6. I went to a bookstore and asked the saleswoman, “Where's the self-help section?” She said if she told me, it would defeat the purpose.
7. Could it be that all those trick-or-treaters wearing sheets aren't going as ghosts but as mattresses?
8. If a mute swears, does his mother wash his hands with soap?
9. If a man is standing in the middle of the forest speaking and there is no woman around to hear him...is he still wrong?

10. If someone with multiple personalities threatens to kill himself, is it considered a hostage situation?
11. Is there another word for synonym?
12. Isn't it a bit unnerving that doctors call what they do “practice?”
13. Where do forest rangers go to “get away from it all?”
14. What do you do when you see an endangered animal eating an endangered plant?
15. If a parsley farmer is sued, can they garnish his wages?
16. Would a fly without wings be called a walk?
17. Why do they lock gas station bathrooms? Are they afraid someone will clean them?
18. If a turtle doesn't have a shell, is he homeless or naked?
19. Why don't sheep shrink when it rains?
20. Can vegetarians eat animal crackers?
21. If the police arrest a mime, do they tell him he has the right to remain silent?
22 Why do they put Braille on the drive-through bank machines?
23. How do blind people know when they are done wiping?
24. How do they get the deer to cross at that yellow road sign?
25. Is it true that cannibals don't eat clowns because they taste funny?
26. What was the best thing before sliced bread?
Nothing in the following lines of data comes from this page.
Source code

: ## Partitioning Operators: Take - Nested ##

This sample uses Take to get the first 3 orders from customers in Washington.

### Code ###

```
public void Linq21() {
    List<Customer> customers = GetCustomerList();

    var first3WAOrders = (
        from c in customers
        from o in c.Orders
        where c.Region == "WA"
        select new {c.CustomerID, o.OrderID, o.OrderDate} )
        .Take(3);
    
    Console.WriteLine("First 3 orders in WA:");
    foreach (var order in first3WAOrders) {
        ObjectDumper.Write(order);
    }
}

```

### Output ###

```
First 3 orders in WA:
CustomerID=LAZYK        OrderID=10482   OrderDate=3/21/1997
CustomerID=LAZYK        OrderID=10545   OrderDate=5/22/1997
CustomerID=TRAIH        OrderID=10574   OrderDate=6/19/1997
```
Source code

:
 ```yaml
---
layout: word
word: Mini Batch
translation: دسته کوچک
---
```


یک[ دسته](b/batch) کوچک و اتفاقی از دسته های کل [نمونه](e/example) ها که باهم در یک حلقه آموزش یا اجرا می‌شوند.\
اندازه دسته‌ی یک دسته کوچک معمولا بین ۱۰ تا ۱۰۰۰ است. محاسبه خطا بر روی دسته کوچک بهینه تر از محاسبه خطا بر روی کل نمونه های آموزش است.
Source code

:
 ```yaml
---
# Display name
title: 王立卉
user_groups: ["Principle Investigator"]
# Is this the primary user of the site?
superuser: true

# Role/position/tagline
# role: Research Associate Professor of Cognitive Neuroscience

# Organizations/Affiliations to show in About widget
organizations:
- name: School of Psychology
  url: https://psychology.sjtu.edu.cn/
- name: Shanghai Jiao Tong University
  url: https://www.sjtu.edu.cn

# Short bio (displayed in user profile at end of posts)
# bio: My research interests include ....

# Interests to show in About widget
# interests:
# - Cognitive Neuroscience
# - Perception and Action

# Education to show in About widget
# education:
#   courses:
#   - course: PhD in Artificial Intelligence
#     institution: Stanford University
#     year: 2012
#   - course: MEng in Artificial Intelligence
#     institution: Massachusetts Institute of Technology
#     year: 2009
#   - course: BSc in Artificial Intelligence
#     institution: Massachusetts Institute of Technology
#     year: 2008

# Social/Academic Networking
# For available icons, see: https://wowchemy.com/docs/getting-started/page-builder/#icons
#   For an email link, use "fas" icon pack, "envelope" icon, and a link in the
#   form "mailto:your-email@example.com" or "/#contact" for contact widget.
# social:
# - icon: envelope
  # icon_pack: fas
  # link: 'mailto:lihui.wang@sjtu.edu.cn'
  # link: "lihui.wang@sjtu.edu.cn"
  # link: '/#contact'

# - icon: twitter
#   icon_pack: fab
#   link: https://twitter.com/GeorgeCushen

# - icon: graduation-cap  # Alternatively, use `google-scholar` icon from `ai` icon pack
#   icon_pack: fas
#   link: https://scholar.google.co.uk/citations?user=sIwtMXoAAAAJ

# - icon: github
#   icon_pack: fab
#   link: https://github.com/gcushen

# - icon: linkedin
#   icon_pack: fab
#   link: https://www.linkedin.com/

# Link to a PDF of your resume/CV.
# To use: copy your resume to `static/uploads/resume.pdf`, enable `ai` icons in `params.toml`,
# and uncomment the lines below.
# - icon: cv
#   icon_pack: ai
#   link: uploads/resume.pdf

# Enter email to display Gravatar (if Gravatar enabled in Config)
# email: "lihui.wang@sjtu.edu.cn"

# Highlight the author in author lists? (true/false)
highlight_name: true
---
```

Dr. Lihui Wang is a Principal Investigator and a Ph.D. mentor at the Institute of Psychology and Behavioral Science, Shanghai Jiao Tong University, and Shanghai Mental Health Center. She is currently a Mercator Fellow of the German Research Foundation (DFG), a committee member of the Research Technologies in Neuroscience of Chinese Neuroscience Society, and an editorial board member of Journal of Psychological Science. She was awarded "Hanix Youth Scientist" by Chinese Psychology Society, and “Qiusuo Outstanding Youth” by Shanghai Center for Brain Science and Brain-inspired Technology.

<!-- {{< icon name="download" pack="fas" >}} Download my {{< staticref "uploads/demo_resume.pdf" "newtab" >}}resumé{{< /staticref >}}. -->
27. One nice thing about egotists: they don't talk about other people.
28. To be intoxicated is to feel sophisticated, but not be able to say it.
29. Never underestimate the power of stupid people in large groups.
30. The older you get, the better you realize you were.
31. Age is a very high price to pay for maturity.
32. Procrastination is the art of keeping up with yesterday.
33. Women like silent men, they think they're listening.
34. Men are from Earth, women are from Earth. Deal with it.
35. Give a man a fish and he will eat for a day. Teach him how to fish, and he will sit in a boat and drink beer all day.
36. Do pediatricians play miniature golf on Wednesdays?
37. Before they invented drawing boards, what did they go back to?
38. Do infants enjoy infancy as much as adults enjoy adultery?
39. If all the world is a stage, where is the audience sitting?
40. If God dropped acid, would he see people?
41. If one synchronized swimmer drowns, do the rest have to drown too?
42. If the #2 pencil is the most popular, why is it still #2?
43. If work is so terrific, how come they have to pay you to do it?
44. If you ate pasta and antipasta, would you still be hungry?
45. If you try to fail, and succeed, which have you done?
46. Why is it called tourist season if we can't shoot at them?